不是比喻。是真的听见——那个从走廊里传来的、像心跳一样规律的声响,此刻近在咫尺,震得耳膜微微发麻。
房间很大。比他想象的更大。
天花板很高,四壁是深灰色的金属材质,地面上铺着某种能吸收脚步声的软质材料。正中央是一个巨大的圆柱形装置,从地面一直延伸到天花板,表面布满复杂的能量回路纹路,此刻正泛着幽蓝色的微光。
那个心跳声,就是从装置内部传出来的。
咚。咚。咚。
每一声都像敲在胸腔里。
苏明晏看着那个装置,忽然觉得有点眼熟。
然后他想起来了——在罗小飞的波形图里,在沈星海的笔记描述里,在他们所有人讨论过无数遍的那个词里。
“心脏。”
“你们叫它这个名字?”老人的声音从旁边传来。
苏明晏转过头。
苏远山已经走到房间一侧的休息区,在一张老旧的藤椅上坐下。那根琥珀手杖靠在椅边,顶端在蓝光里泛着温润的光。
他比苏明晏记忆中老得多。
上次见面是八年前,祖父还能站着和他说话,腰背挺直,目光锐利得让人不敢直视。现在他坐在那里,整个人像缩了水,皮肤松弛地挂在骨架上,但那双眼睛——
那双眼睛没有变。
依然是深不见底的古井,依然是那种平静得像在看标本的目光。
“过来坐。”苏远山说,指了指对面的椅子。
苏明晏没有动。
穆玖站在他身侧,安静得像一块石头。她的目光扫过整个房间,没有放过任何一个细节——那个“心脏”装置,墙角的控制台,天花板上的通风口,以及房间另一侧那扇半掩的门。
苏远山看了她一眼。
“你就是穆玖?”
穆玖没有回答。
“你哥哥穆林,”苏远山继续说,“我见过他一次。”
穆玖的目光终于落在他脸上。
“什么时候?”
“他进实验舱的前三天。”苏远山的声音很平淡,像在说一件小事,“他来找我,问了我一个问题。”
“什么问题?”
苏远山没有立刻回答。他转过头,看着那个巨大的“心脏”装置。
“他问:苏爷爷,如果一个人知道自己在做的事会失败,他还应该做吗?”
穆玖的手指微微收紧。
苏明晏愣了一下。
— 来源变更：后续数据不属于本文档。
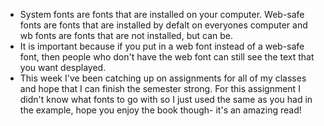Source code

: * System fonts are fonts that are installed on your computer. Web-safe fonts are fonts that are installed by defalt on everyones computer and wb fonts are fonts that are not installed, but can be.
* It is important because if you put in a web font instead of a web-safe font, then people who don't have the web font can still see the text that you want desplayed.
* This week I've been catching up on assignments for all of my classes and hope that I can finish the semester strong. For this assignment I didn't know what fonts to go with so I just used the same as you had in the example, hope you enjoy the book though- it's an amazing read!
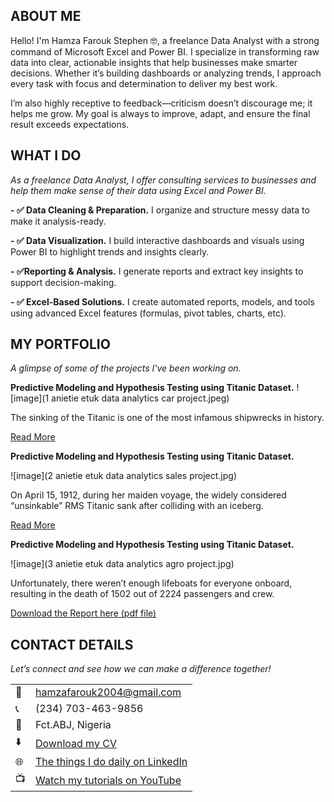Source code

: <!--Section 1: Introduce your self-->
## ABOUT ME

Hello! I'm Hamza Farouk Stephen 🤓, a freelance Data Analyst with a strong command of Microsoft Excel and Power BI. I specialize in transforming raw data into clear, actionable insights that help businesses make smarter decisions. Whether it’s building dashboards or analyzing trends, I approach every task with focus and determination to deliver my best work.

I’m also highly receptive to feedback—criticism doesn’t discourage me; it helps me grow. My goal is always to improve, adapt, and ensure the final result exceeds expectations.

<!--Mention your top/relevant skills here - core and soft skills-->
## WHAT I DO

*As a freelance Data Analyst, I offer consulting services to businesses and help them make sense of their data using Excel and Power BI.*

**- ✅ Data Cleaning & Preparation.**
I organize and structure messy data to make it analysis-ready. 

**- ✅ Data Visualization.**
I build interactive dashboards and visuals using Power BI to highlight trends and insights clearly.

**- ✅Reporting & Analysis.**
I generate reports and extract key insights to support decision-making.

**- ✅ Excel-Based Solutions.**
I create automated reports, models, and tools using advanced Excel features (formulas, pivot tables, charts, etc).


<!--Section 2: List 3-4 key projects-->
## MY PORTFOLIO 

*A glimpse of some of the projects I've been working on.*

**Predictive Modeling and Hypothesis Testing using Titanic Dataset.**
![image](1 anietie etuk data analytics car project.jpeg)

The sinking of the Titanic is one of the most infamous shipwrecks in history.


[Read More](https://www.linkedin.com/pulse/predictive-modeling-hypothesis-testing-using-titanic-dataset-anietie/)

**Predictive Modeling and Hypothesis Testing using Titanic Dataset.**

![image](2 anietie etuk data analytics sales project.jpg)

On April 15, 1912, during her maiden voyage, the widely considered “unsinkable” RMS Titanic sank after colliding with an iceberg. 

[Read More](https://www.linkedin.com/pulse/predictive-modeling-hypothesis-testing-using-titanic-dataset-anietie/)

**Predictive Modeling and Hypothesis Testing using Titanic Dataset.**

![image](3 anietie etuk data analytics agro project.jpg)

Unfortunately, there weren’t enough lifeboats for everyone onboard, resulting in the death of 1502 out of 2224 passengers and crew. 

<a href="17 How to Present Data to Executives by Anietie Etuk.pdf">Download the Report here (pdf file)</a>


## CONTACT DETAILS

*Let’s connect and see how we can make a difference together!*
<table>
  <tbody>
    <tr>
      <td>📧</td>
      <td><a href="mailto:hamzafarouk2004@gmail.com">hamzafarouk2004@gmail.com</a></td>
    </tr>
    <tr>
      <td>📞</td>
      <td>(234) 703-463-9856</td>
    </tr>
    <tr>
      <td>📍</td>
      <td>Fct.ABJ, Nigeria</td>
    </tr>
    <tr>
      <td>⬇️</td>
      <td><a href="https://etuk123456.github.io/portfolio1/docs/Profile.pdf">Download my CV</a></td>
    </tr>
    <tr>
      <td>🌐</td>
      <td><a href="https://linkedin.com/in/etukanietie">The things I do daily on LinkedIn</a></td>
    </tr>
    <tr>
      <td>📺</td>
      <td><a href="https://www.youtube.com/@LearnwithEtuk">Watch my tutorials on YouTube</a></td>
    </tr>
  </tbody>
</table>
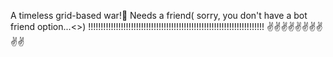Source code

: A timeless grid-based war!🥸
Needs a friend( sorry, you don't have a bot friend option...<<sighhh>>)
!!!!!!!!!!!!!!!!!!!!!!!!!!!!!!!!!!!!!!!!!!!!!!!!!!!!!!!!!!!!!!!!!!!!!!
✌️✌️✌️✌️✌️✌️✌️✌️✌️✌️
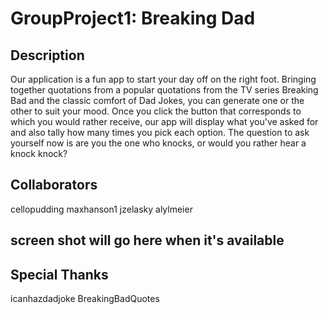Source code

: # GroupProject1: Breaking Dad

## Description

Our application is a fun app to start your day off on the right foot. Bringing together quotations from a popular quotations from the TV series Breaking Bad and the classic comfort of Dad Jokes, you can generate one or the other to suit your mood. Once you click the button that corresponds to which you would rather receive, our app will display what you've asked for and also tally how many times you pick each option. The question to ask yourself now is are you the one who knocks, or would you rather hear a knock knock?

## Collaborators
cellopudding
maxhanson1
jzelasky
alylmeier

## screen shot will go here when it's available

## Special Thanks 
icanhazdadjoke
BreakingBadQuotes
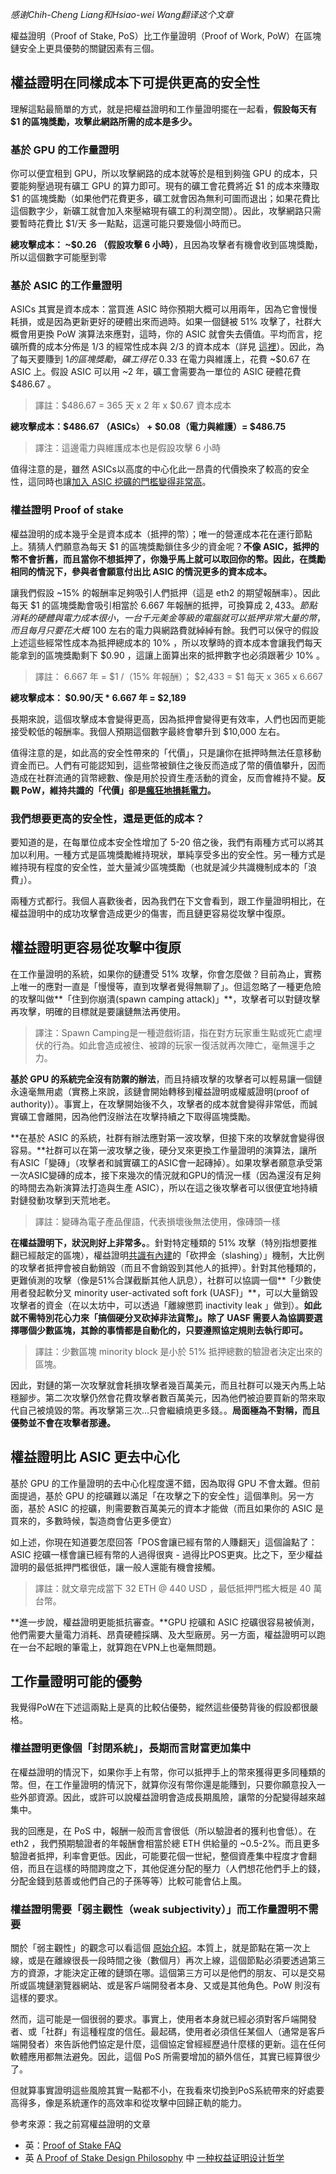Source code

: [category]: <> (General,中文)
[date]: <> (2020/11/06)
[title]: <> (為什麼權益證明棒棒的（2020 年十一月）)
[pandoc]: <> (--mathjax)

_感谢Chih-Cheng Liang和Hsiao-wei Wang翻译这个文章_

權益證明（Proof of Stake, PoS）比工作量證明（Proof of Work, PoW）在區塊鏈安全上更具優勢的關鍵因素有三個。

## 權益證明在同樣成本下可提供更高的安全性

理解這點最簡單的方式，就是把權益證明和工作量證明擺在一起看，**假設每天有 $1 的區塊獎勵，攻擊此網路所需的成本是多少。**

### 基於 GPU 的工作量證明

你可以便宜租到 GPU，所以攻擊網路的成本就等於是租到夠強 GPU 的成本，只要能夠壓過現有礦工 GPU 的算力即可。現有的礦工會花費將近 $1 的成本來賺取 $1 的區塊獎勵（如果他們花費更多，礦工就會因為無利可圖而退出；如果花費比這個數字少，新礦工就會加入來壓縮現有礦工的利潤空間）。因此，攻擊網路只需要暫時花費比 $1/天 多一點點，這還可能只要幾個小時而已。

**總攻擊成本： ~$0.26 （假設攻擊 6 小時）**，且因為攻擊者有機會收到區塊獎勵，所以這個數字可能壓到零

### 基於 ASIC 的工作量證明

ASICs 其實是資本成本：當買進 ASIC 時你預期大概可以用兩年，因為它會慢慢耗損，或是因為更新更好的硬體出來而過時。如果一個鏈被 51% 攻擊了，社群大概會用更換 PoW 演算法來應對，這時，你的 ASIC 就會失去價值。平均而言，挖礦所費的成本分佈是 1/3 的經常性成本與 2/3 的資本成本（詳見 [這裡](https://eth.wiki/concepts/proof-of-stake-faqs#what-about-capital-lockup-costs)）。因此，為了每天要賺到 $1 的區塊獎勵，礦工得花 ~$0.33 在電力與維護上，花費 ~$0.67 在 ASIC 上。假設 ASIC 可以用 ~2 年，礦工會需要為一單位的 ASIC 硬體花費 $486.67 。

> 譯註：$486.67 = 365 天 x 2 年 x $0.67 資本成本

**總攻擊成本：$486.67 （ASICs） + $0.08（電力與維護）= $486.75**

> 譯注：這邊電力與維護成本也是假設攻擊 6 小時

值得注意的是，雖然 ASICs以高度的中心化此一昂貴的代價換來了較高的安全性，這同時也讓[加入 ASIC 挖礦的門檻變得非常高](https://blog.ethereum.org/2014/06/19/mining/)。

### 權益證明 Proof of stake

權益證明的成本幾乎全是資本成本（抵押的幣）；唯一的營運成本花在運行節點上。猜猜人們願意為每天 $1 的區塊獎勵鎖住多少的資金呢？**不像 ASIC，抵押的幣不會折舊，而且當你不想抵押了，你幾乎馬上就可以取回你的幣。因此，在獎勵相同的情況下，參與者會願意付出比 ASIC 的情況更多的資本成本。**

讓我們假設 ~15% 的報酬率足夠吸引人們抵押（這是 eth2 的期望報酬率）。因此每天 $1 的區塊獎勵會吸引相當於 6.667 年報酬的抵押，可換算成 $2,433 。節點消耗的硬體與電力成本很小，一台千元美金等級的電腦就可以抵押非常大量的幣，而且每月只要花大概 ~$100 左右的電力與網路費就綽綽有餘。我們可以保守的假設上述這些經常性成本為抵押總成本的 10% ，所以攻擊時的資本成本會讓我們每天能拿到的區塊獎勵剩下 $0.90 ，這讓上面算出來的抵押數字也必須跟著少 10% 。

> 譯註：  6.667 年 = $1 /（15% 年報酬）； $2,433 = $1 每天 x 365 x 6.667

**總攻擊成本： $0.90/天 * 6.667 年 = $2,189**

長期來說，這個攻擊成本會變得更高，因為抵押會變得更有效率，人們也因而更能接受較低的報酬率。我個人預期這個數字最終會攀升到 $10,000 左右。

值得注意的是，如此高的安全性帶來的「代價」，只是讓你在抵押時無法任意移動資金而已。人們有可能認知到，這些幣被鎖住之後反而造成了幣的價值攀升，因而造成在社群流通的貨幣總數、像是用於投資生產活動的資金，反而會維持不變。**反觀 PoW，維持共識的「代價」卻是[瘋狂地損耗電力](https://www.theverge.com/2019/7/4/20682109/bitcoin-energy-consumption-annual-calculation-cambridge-index-cbeci-country-comparison)。**

### 我們想要更高的安全性，還是更低的成本？

要知道的是，在每單位成本安全性增加了 5-20 倍之後，我們有兩種方式可以將其加以利用。一種方式是區塊獎勵維持現狀，單純享受多出的安全性。另一種方式是維持現有程度的安全性，並大量減少區塊獎勵（也就是減少共識機制成本的「浪費」）。

兩種方式都行。我個人喜歡後者，因為我們在下文會看到，跟工作量證明相比，在權益證明中的成功攻擊會造成更少的傷害，而且鏈更容易從攻擊中復原。

## 權益證明更容易從攻擊中復原

在工作量證明的系統，如果你的鏈遭受 51% 攻擊，你會怎麼做？目前為止，實務上唯一的應對一直是「慢慢等，直到攻擊者覺得無聊了」。但這忽略了一種更危險的攻擊叫做**「住到你崩潰(spawn camping attack)」**，攻擊者可以對鏈攻擊再攻擊，明確的目標就是要讓鏈無法再使用。

> 譯注：Spawn Camping是一種遊戲術語，指在對方玩家重生點或死亡處埋伏的行為。如此會造成被住、被蹲的玩家一復活就再次陣亡，毫無還手之力。

**基於 GPU 的系統完全沒有防禦的辦法**，而且持續攻擊的攻擊者可以輕易讓一個鏈永遠毫無用處（實務上來說，該鏈會開始轉移到權益證明或權威證明(proof of authority)）。事實上，在攻擊開始後不久，攻擊者的成本就會變得非常低，而誠實礦工會離開，因為他們沒辦法在攻擊持續之下取得區塊獎勵。

**在基於 ASIC 的系統，社群有辦法應對第一波攻擊，但接下來的攻擊就會變得很容易。**社群可以在第一波攻擊之後，硬分叉來更換工作量證明的演算法，讓所有ASIC「變磚」（攻擊者和誠實礦工的ASIC會一起磚掉）。如果攻擊者願意承受第一次ASIC變磚的成本，接下來幾次的情況就和GPU的情況一樣（因為還沒有足夠的時間去為新演算法打造與生產 ASIC），所以在這之後攻擊者可以很便宜地持續對鏈發動攻擊到天荒地老。

> 譯註：變磚為電子產品俚語，代表損壞後無法使用，像磚頭一樣

**在權益證明下，狀況則好上非常多。**。針對特定種類的 51% 攻擊（特別指想要推翻已經敲定的區塊），權益證明[共識有內建](https://arxiv.org/abs/1710.09437)的「砍押金（slashing）」機制，大比例的攻擊者抵押會被自動銷毀（而且不會銷毀到其他人的抵押）。針對其他種類的，更難偵測的攻擊（像是51%合謀截斷其他人訊息），社群可以協調一個**「少數使用者發起軟分叉 minority user-activated soft fork (UASF)」**，可以大量銷毀攻擊者的資金（在以太坊中，可以透過「離線懲罰 inactivity leak 」做到）。**如此就不需特別花心力來「搞個硬分叉砍掉非法貨幣」。除了 UASF 需要人為協調要選擇哪個少數區塊，其餘的事情都是自動化的，只要遵照協定規則去執行即可。**

> 譯註：少數區塊 minority block 是小於 51% 抵押總數的驗證者決定出來的區塊。

因此，對鏈的第一次攻擊就會耗損攻擊者幾百萬美元，而且社群可以幾天內馬上站穩腳步。第二次攻擊仍然會花費攻擊者數百萬美元，因為他們被迫要買新的幣來取代自己被燒毀的幣。再攻擊第三次...只會繼續燒更多錢。。**局面極為不對稱，而且優勢並不會在攻擊者那邊。**

## 權益證明比 ASIC 更去中心化

基於 GPU 的工作量證明的去中心化程度還不錯，因為取得 GPU 不會太難。但前面提過，基於 GPU 的挖礦難以滿足「在攻擊之下的安全性」這個準則。另一方面，基於 ASIC 的挖礦，則需要數百萬美元的資本才能做（而且如果你的 ASIC 是買來的，多數時候，製造商會佔更多便宜）

如上述，你現在知道要怎麼回答「POS會讓已經有幣的人賺翻天」這個論點了：ASIC 挖礦一樣會讓已經有幣的人過得很爽 - 過得比POS更爽。比之下，至少權益證明的最低抵押門檻很低，讓一般人還能有機會接觸。

> 譯註：就文章完成當下 32 ETH @ 440 USD ，最低抵押門檻大概是 40 萬台幣。

**進一步說，權益證明更能抵抗審查。**GPU 挖礦和 ASIC 挖礦很容易被偵測，他們需要大量電力消耗、昂貴硬體採購、及大型廠房。另一方面，權益證明可以跑在一台不起眼的筆電上，就算跑在VPN上也毫無問題。

## 工作量證明可能的優勢

我覺得PoW在下述這兩點上是真的比較佔優勢，縱然這些優勢背後的假設都很嚴格。

### 權益證明更像個「封閉系統」，長期而言財富更加集中

在權益證明的情況下，如果你手上有幣，你可以抵押手上的幣來獲得更多同種類的幣。但，在工作量證明的情況下，就算你沒有幣你還是能賺到，只要你願意投入一些外部資源。因此，或許可以說權益證明會造成長期風險，讓幣的分配變得越來越集中。

我的回應是，在 PoS 中，報酬一般而言會很低（所以驗證者的獲利也會低）。在 eth2 ，我們預期驗證者的年報酬會相當於總 ETH 供給量的 ~0.5-2%。而且更多驗證者抵押，利率會更低。因此，可能要花個一世紀，整個資產集中程度才會翻倍，而且在這樣的時間跨度之下，其他促進分配的壓力（人們想花他們手上的錢，分配金錢到慈善或他們自己的子孫等等）比較可能會佔上風。

### 權益證明需要「弱主觀性（weak subjectivity）」而工作量證明不需要

關於「弱主觀性」的觀念可以看這個 [原始介紹](https://blog.ethereum.org/2014/11/25/proof-stake-learned-love-weak-subjectivity/)。本質上，就是節點在第一次上線，或是在離線很長一段時間之後（數個月）再次上線，這個節點必須要透過第三方的資源，才能決定正確的鏈頭在哪。這個第三方可以是他們的朋友、可以是交易所或區塊鏈瀏覽器網站、或是客戶端開發者本身、又或是其他角色。PoW 則沒有這樣的要求。

然而，這可能是一個很弱的要求。事實上，使用者本身就已經必須對客戶端開發者、或「社群」有這種程度的信任。最起碼，使用者必須信任某個人（通常是客戶端開發者）來告訴他們協定是什麼，這個協定曾經經歷過什麼樣的更新。這在任何軟體應用都無法避免。因此，這個 PoS 所需要增加的額外信任，其實已經算很少了。

但就算事實證明這些風險其實一點都不小，在我看來切換到PoS系統帶來的好處要高得多，像是系統運作的高效率和從攻擊中回歸正軌的能力。

參考來源：我之前寫權益證明的文章

- 英：[Proof of Stake FAQ](https://eth.wiki/concepts/proof-of-stake-faqs)
- 英 [A Proof of Stake Design Philosophy](https://medium.com/@VitalikButerin/a-proof-of-stake-design-philosophy-506585978d51) 中 [一种权益证明设计哲学](https://ethfans.org/posts/a-proof-of-stake-design-philosophy)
这个问题的措辞,和沈牧之说过的那个——穆林问沈院长的那个——几乎一样。
“你怎么回答的?”穆玖的声音很稳。
苏远山沉默了几秒。
“我说:做不做是你的事。但别指望别人记住。”
这句话像一把钝刀,割在空气里。
穆玖没有说话。
苏明晏看着她,发现她的表情没有任何变化,但垂在身侧的手握成了拳。
“他听完就走了。”苏远山继续说,“走之前留了一句话。”
“什么话?”
“他说:那我自己记住就行。”
穆玖闭上眼睛,深吸一口气,然后睁开。
苏明晏想说什么,却不知道该说什么。
苏远山看着这对年轻人,目光里终于有了一点不一样的东西——不是好奇,不是同情,只是某种……遥远的、像是隔着玻璃看的兴趣。
“你恨我?”他问苏明晏。
苏明晏的眉头皱起来。
“我不知道。”他说,声音有点涩,“我来就是想问清楚——当年的事,你参与了多少?沈星海的死,和你有没有关系?那根手杖,你是怎么拿到的?”
苏远山听着这一连串问题,脸上没有任何波动。
“这么多问题,”他说,“你想先听哪个?”
苏明晏深吸一口气。
“从头说。”
苏远山看着他,沉默了很久。
久到苏明晏以为他不会回答了。
然后老人开口了。
“你知不知道,这间疗养院下面是什么?”
苏明晏愣了一下。
苏远山没有等他回答,自己说了下去:
“是‘永恒琥珀计划’的原始实验基地遗址。”
“四十年前,我和沈星河、沈星海兄弟一起,站在这里,看着那个装置——”
他指向房间中央那个巨大的、正在跳动的“心脏”。
“——从沉睡中醒来。”
穆玖的目光一凝。
“四十年前它就存在了?”
“存在。”苏远山点头,“它不是人类建造的。是‘观测者’留下的。”
“观测者”这三个字,像一块石头投入静水。
苏明晏张了张嘴:“你是说……这个‘心脏’,是外星文明留下的?”
“你叫他们外星文明?”苏远山的嘴角动了动,像是想笑,“也行。反正比‘观测者’好记。”
他靠在藤椅上,目光变得悠远。
“四十年前,沈星河主持‘永恒琥珀计划’,名义上是研究古代能量符号,实际上是研究这个——‘观测者’留下的能量核心。它在地下深处沉睡了几千年,被我们挖出来的时候,还在‘呼吸’。”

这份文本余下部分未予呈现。